> [Problem details]: In your copy, reproduce each entry exactly and leave out the pictures.

> [Records]:
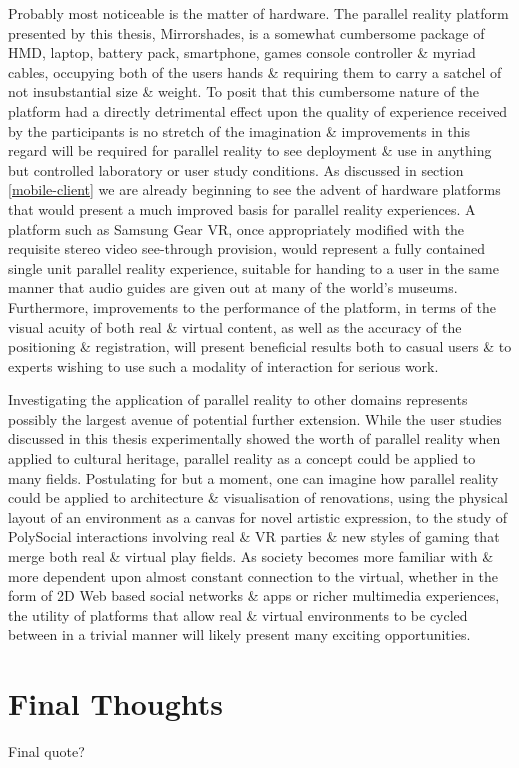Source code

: Probably most noticeable is the matter of hardware. The parallel reality platform presented by this thesis, Mirrorshades, is a somewhat cumbersome package of HMD, laptop, battery pack, smartphone, games console controller \& myriad cables, occupying both of the users hands \& requiring them to carry a satchel of not insubstantial size \& weight. To posit that this cumbersome nature of the platform had a directly detrimental effect upon the quality of experience received by the participants is no stretch of the imagination \& improvements in this regard will be required for parallel reality to see deployment \& use in anything but controlled laboratory or user study conditions. As discussed in section \ref{mobile-client} we are already beginning to see the advent of hardware platforms that would present a much improved basis for parallel reality experiences. A platform such as Samsung Gear VR, once appropriately modified with the requisite stereo video see-through provision, would represent a fully contained single unit parallel reality experience, suitable for handing to a user in the same manner that audio guides are given out at many of the world's museums. Furthermore, improvements to the performance of the platform, in terms of the visual acuity of both real \& virtual content, as well as the accuracy of the positioning \& registration, will present beneficial results both to casual users \& to experts wishing to use such a modality of interaction for serious work.

Investigating the application of parallel reality to other domains represents possibly the largest avenue of potential further extension. While the user studies discussed in this thesis experimentally showed the worth of parallel reality when applied to cultural heritage, parallel reality as a concept could be applied to many fields. Postulating for but a moment, one can imagine how parallel reality could be applied to architecture \& visualisation of renovations, using the physical layout of an environment as a canvas for novel artistic expression, to the study of PolySocial interactions involving real \& VR parties \& new styles of gaming that merge both real \& virtual play fields. As society becomes more familiar with \& more dependent upon almost constant connection to the virtual, whether in the form of 2D Web based social networks \& apps or richer multimedia experiences, the utility of platforms that allow real \& virtual environments to be cycled between in a trivial manner will likely present many exciting opportunities.




\section{Final Thoughts}

Final quote?

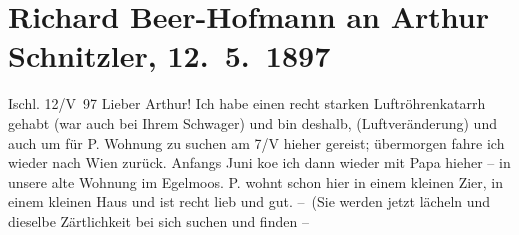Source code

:

         
         \renewcommand{\erwaehntePersonen}{Personen: Richard Beer-Hofmann, Paula Beer-Hofmann, Paul Goldmann, Markus Hajek, Alois Hofmann, Louise Schnitzler}
         \renewcommand{\erwaehnteOrte}{Orte: Bad Ischl, Eglmoosgasse, Paris, Wien}
         \renewcommand{\erwaehnteWerke}{}
               \section[Richard Beer-Hofmann an Arthur Schnitzler, 12. 5. 1897]{ Richard Beer-Hofmann an Arthur Schnitzler, 12. 5. 1897}\nopagebreak{}\rehead{ }\begin{ledgroupsized}[t]{13cm}\normalsize\beginnumbering \toendnotes[C]{\smallbreak\pagebreak[2]} 
\toendnotes[C]{\smallbreak}\pstart
           \centering{}{\pb}Ischl. 12/V 97\pend
           \pstart
           Lieber Arthur! Ich habe einen recht starken Luftröhrenkatarrh gehabt
               (war auch bei Ihrem Schwager) und bin deshalb,
               (Luftveränderung) und auch um für P. Wohnung
               zu suchen am 7/V hieher gereist; übermorgen fahre ich wieder nach Wien zurück. Anfangs Juni ko{\geminationm}e {\pb}ich dann wieder mit Papa
               hieher – in unsere alte Wohnung im Egelmoos. P. wohnt schon hier in einem kleinen Zi{\geminationm}er, in einem kleinen Haus und ist recht lieb und gut.
               – (Sie werden jetzt lächeln und dieselbe Zärtlichkeit bei sich suchen und finden –

\end{ledgroupsized}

> [Answer to this exercise]:
Source code

: Probably most noticeable is the matter of hardware. The parallel reality platform presented by this thesis, Mirrorshades, is a somewhat cumbersome package of HMD, laptop, battery pack, smartphone, games console controller \& myriad cables, occupying both of the users hands \& requiring them to carry a satchel of not insubstantial size \& weight. To posit that this cumbersome nature of the platform had a directly detrimental effect upon the quality of experience received by the participants is no stretch of the imagination \& improvements in this regard will be required for parallel reality to see deployment \& use in anything but controlled laboratory or user study conditions. As discussed in section \ref{mobile-client} we are already beginning to see the advent of hardware platforms that would present a much improved basis for parallel reality experiences. A platform such as Samsung Gear VR, once appropriately modified with the requisite stereo video see-through provision, would represent a fully contained single unit parallel reality experience, suitable for handing to a user in the same manner that audio guides are given out at many of the world's museums. Furthermore, improvements to the performance of the platform, in terms of the visual acuity of both real \& virtual content, as well as the accuracy of the positioning \& registration, will present beneficial results both to casual users \& to experts wishing to use such a modality of interaction for serious work.

Investigating the application of parallel reality to other domains represents possibly the largest avenue of potential further extension. While the user studies discussed in this thesis experimentally showed the worth of parallel reality when applied to cultural heritage, parallel reality as a concept could be applied to many fields. Postulating for but a moment, one can imagine how parallel reality could be applied to architecture \& visualisation of renovations, using the physical layout of an environment as a canvas for novel artistic expression, to the study of PolySocial interactions involving real \& VR parties \& new styles of gaming that merge both real \& virtual play fields. As society becomes more familiar with \& more dependent upon almost constant connection to the virtual, whether in the form of 2D Web based social networks \& apps or richer multimedia experiences, the utility of platforms that allow real \& virtual environments to be cycled between in a trivial manner will likely present many exciting opportunities.




\section{Final Thoughts}

Final quote?

Source code

:

         
         \renewcommand{\erwaehntePersonen}{Personen: Richard Beer-Hofmann, Paula Beer-Hofmann, Paul Goldmann, Markus Hajek, Alois Hofmann, Louise Schnitzler}
         \renewcommand{\erwaehnteOrte}{Orte: Bad Ischl, Eglmoosgasse, Paris, Wien}
         \renewcommand{\erwaehnteWerke}{}
               \section[Richard Beer-Hofmann an Arthur Schnitzler, 12. 5. 1897]{ Richard Beer-Hofmann an Arthur Schnitzler, 12. 5. 1897}\nopagebreak{}\rehead{ }\begin{ledgroupsized}[t]{13cm}\normalsize\beginnumbering \toendnotes[C]{\smallbreak\pagebreak[2]} 
\toendnotes[C]{\smallbreak}\pstart
           \centering{}{\pb}Ischl. 12/V 97\pend
           \pstart
           Lieber Arthur! Ich habe einen recht starken Luftröhrenkatarrh gehabt
               (war auch bei Ihrem Schwager) und bin deshalb,
               (Luftveränderung) und auch um für P. Wohnung
               zu suchen am 7/V hieher gereist; übermorgen fahre ich wieder nach Wien zurück. Anfangs Juni ko{\geminationm}e {\pb}ich dann wieder mit Papa
               hieher – in unsere alte Wohnung im Egelmoos. P. wohnt schon hier in einem kleinen Zi{\geminationm}er, in einem kleinen Haus und ist recht lieb und gut.
               – (Sie werden jetzt lächeln und dieselbe Zärtlichkeit bei sich suchen und finden –

\end{ledgroupsized}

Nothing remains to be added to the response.